Our media law graduate students made an unprecedented showing at the nation’s premier journalism educators conference in Washington, D.C., in August.
Dr. Brooks Fuller, a 2018 Ph.D. graduate of the UNC School of Media and Journalism, and now an assistant professor at Louisiana State University, won the Nafziger-White-Salwen Dissertation Award at the 2018 Association for Education in Journalism and Mass Communication (AEJMC) Annual Conference. Fourth-year Ph.D. students Shao Chengyuan and Kriste Patrow won First Place Student Paper awards in the AEJMC Mass Communication & Society and Law & Policy Divisions, respectively.
The Nafziger-White-Salwen Dissertation Award is the highest honor bestowed on student scholarship, recognizing the “best dissertation in the field of mass communication research” as judged by AEJMC’s Research Committee and top scholars. This is not the first time that our media law graduates have received this prestigious award. In 2012, our former Ph.D. graduate Dr. Dean Smith, now an assistant professor at High Point University, also won the award. Both dissertations were chaired by Dr. Cathy Packer, former co-director of the UNC Center for Media Law and Policy.
Fuller’s dissertation titled, “Words, Wounds, and Relationships: a Mixed-Method Study of Free Speech and Harm in High-Conflict Environments,” uses qualitative field methods to examine high-conflict political protests, such as abortion clinic protests, where free speech is truly tested. Fuller’s ethnographic field project highlights core First Amendment doctrines such as true threats and incitement and how they are applied by federal courts. Instead of purported threats, harassment, and violence, Fuller’s research revealed a complex web of social relationships at the clinics, largely influenced by how different stakeholders interpreted speech in these high-conflict environments. His work was designed to help inform courts as these harmful speech doctrines develop. UNC Media and Journalism School faculty Dr. Michael Hoefges and Dr. Tori Smith Ekstrand also served on Fuller’s committee, as well as Dr. George Noblit from the UNC Department of Sociology and Professor Bill Marshall from the UNC School of Law.

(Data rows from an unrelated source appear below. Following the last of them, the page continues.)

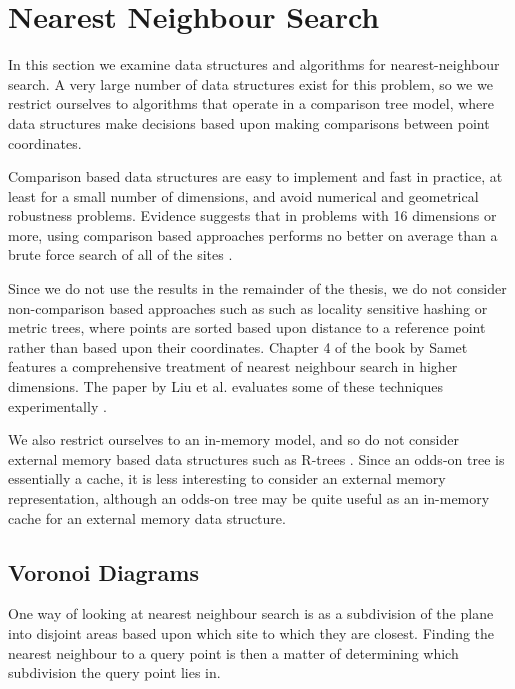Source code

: \documentclass[mcs]{scsthesis}
\begin{document}
\section{Nearest Neighbour Search}


In this section we examine data structures and algorithms for nearest-neighbour
search. A very large number of data structures exist for this problem, so we
we restrict ourselves to algorithms that operate in a comparison tree
model, where data structures make decisions based upon making comparisons
between point coordinates.

Comparison based data structures are easy to implement and fast in practice, at
least for a small number of dimensions, and avoid numerical and geometrical
robustness problems. Evidence suggests that in problems with 16 dimensions or
more, using comparison based approaches performs no better on average than a
brute force search of all of the sites \cite{fastvector}.

Since we do not use the results in the remainder of the thesis, we do not
consider non-comparison based approaches such as such as locality sensitive
hashing \cite{lsh} or metric trees, where points are sorted based upon distance
to a reference point rather than based upon their coordinates. Chapter 4 of the
book by Samet \cite{samet} features a comprehensive treatment of nearest
neighbour search in higher dimensions. The paper by Liu et al. evaluates some of
these techniques experimentally \cite{practicalann}. 

We also restrict ourselves to an in-memory model, and so do not consider
external memory based data structures such as R-trees \cite{rtree}. Since an
odds-on tree is essentially a cache, it is less interesting to consider an
external memory representation, although an odds-on tree may be quite useful
as an in-memory cache for an external memory data structure.

\subsection{Voronoi Diagrams}

One way of looking at nearest neighbour search is as a subdivision of the plane
into disjoint areas based upon which site to which they are closest. Finding
the nearest neighbour to a query point is then a matter of determining which
subdivision the query point lies in.
\end{document}

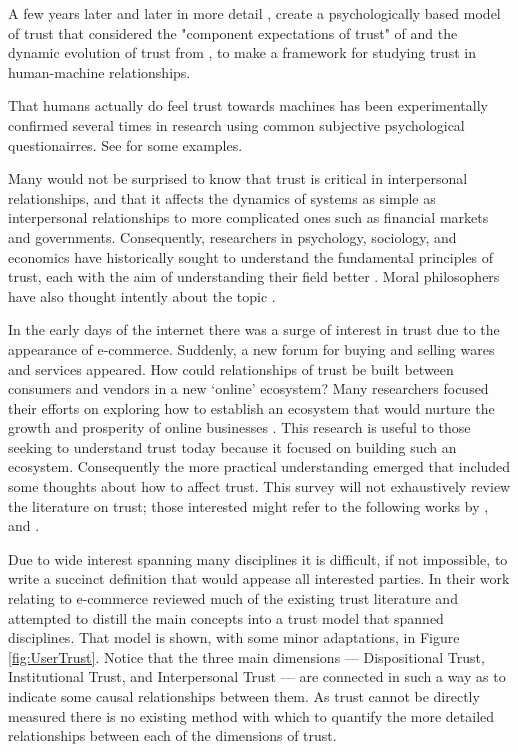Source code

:     A few years later \cite{Muir1987-mk} and later in more detail \cite{Muir1994-ow}, create a psychologically based model of trust that considered the "component expectations of trust" of \cite{Barber1983-yc} and the dynamic evolution of trust from \cite{Rempel1985-sg}, to make a framework for studying trust in human-machine relationships.

    That humans actually do feel trust towards machines has been experimentally confirmed several times in research using common subjective psychological questionairres. See \cite{Muir1996-gt,Reeves1997-ad,Groom2007-bz,Mcknight2011-gv,Riley1996-qm,Bainbridge2011-pl,Kaniarasu2012-mo,Salem2015-md,Desai2012-rc, Freedy2007-sg, Wang2016-id, Inagaki1998-cl, Kaniarasu2013-ho} for some examples.

    Many would not be surprised to know that trust is critical in interpersonal relationships, and that it affects the dynamics of systems as simple as interpersonal relationships to more complicated ones such as financial markets \cite{Fukuyama1995-un} and governments. Consequently, researchers in psychology, sociology, and economics have historically sought to understand the fundamental principles of trust, each with the aim of understanding their field better \cite{Gambetta1988-pi}. Moral philosophers have also thought intently about the topic \cite{Baier1986-im}.

    In the early days of the internet there was a surge of interest in trust due to the appearance of e-commerce. Suddenly, a new forum for buying and selling wares and services appeared. How could relationships of trust be built between consumers and vendors in a new `online' ecosystem? Many researchers focused their efforts on exploring how to establish an ecosystem that would nurture the growth and prosperity of online businesses \cite{McKnight2001-fa}. This research is useful to those seeking to understand trust today because it focused on building such an ecosystem. Consequently the more practical understanding emerged that included some thoughts about how to affect trust. This survey will not exhaustively review the literature on trust; those interested might refer to the following works by \citet{McKnight2001-fa}, and \citet{Lewicki2006-hj}.

    Due to wide interest spanning many disciplines it is difficult, if not impossible, to write a succinct definition that would appease all interested parties. In their work relating to e-commerce \citet{McKnight2001-fa} reviewed much of the existing trust literature and attempted to distill the main concepts into a trust model that spanned disciplines. That model is shown, with some minor adaptations, in Figure \ref{fig:UserTrust}. Notice that the three main dimensions --- Dispositional Trust, Institutional Trust, and Interpersonal Trust --- are connected in such a way as to indicate some causal relationships between them. As trust cannot be directly measured there is no existing method with which to quantify the more detailed relationships between each of the dimensions of trust.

Fourth-year Ph.D .student and Park Fellow Kriste Patrow won the First Place Student Paper Award from the Media Law and Policy Division of AEJMC for her paper, “‘Walk’ This Way, Talk This Way: How Do We Know When the Government is Speaking After Walker v. Texas?” Patrow’s paper examines confusion surrounding the government speech doctrine. She analyzed six U.S. Supreme Court cases in which the Court was tasked with determining when a reasonable person would understand a message to be from the government. The analysis revealed ways to anchor the reasonable observer prong of the test, by requiring that there be a main cognizable message and that the government self-identify as speaker.
Fourth-year Ph.D. student Shao Chengyuan received the First Place Student Paper Award from the Mass Communication and Society Division of AEJMC. Her paper, “Asian International Students’ Mass Media Use and Acculturation Strategies,” highlights the important role of mass media use before students relocate. The paper also examines students’ cultural knowledge of American society. The paper is co-authored with doctoral student Lin Li from Michigan State University’s Department of Media and Information.
Congratulations to our Ph.D. students!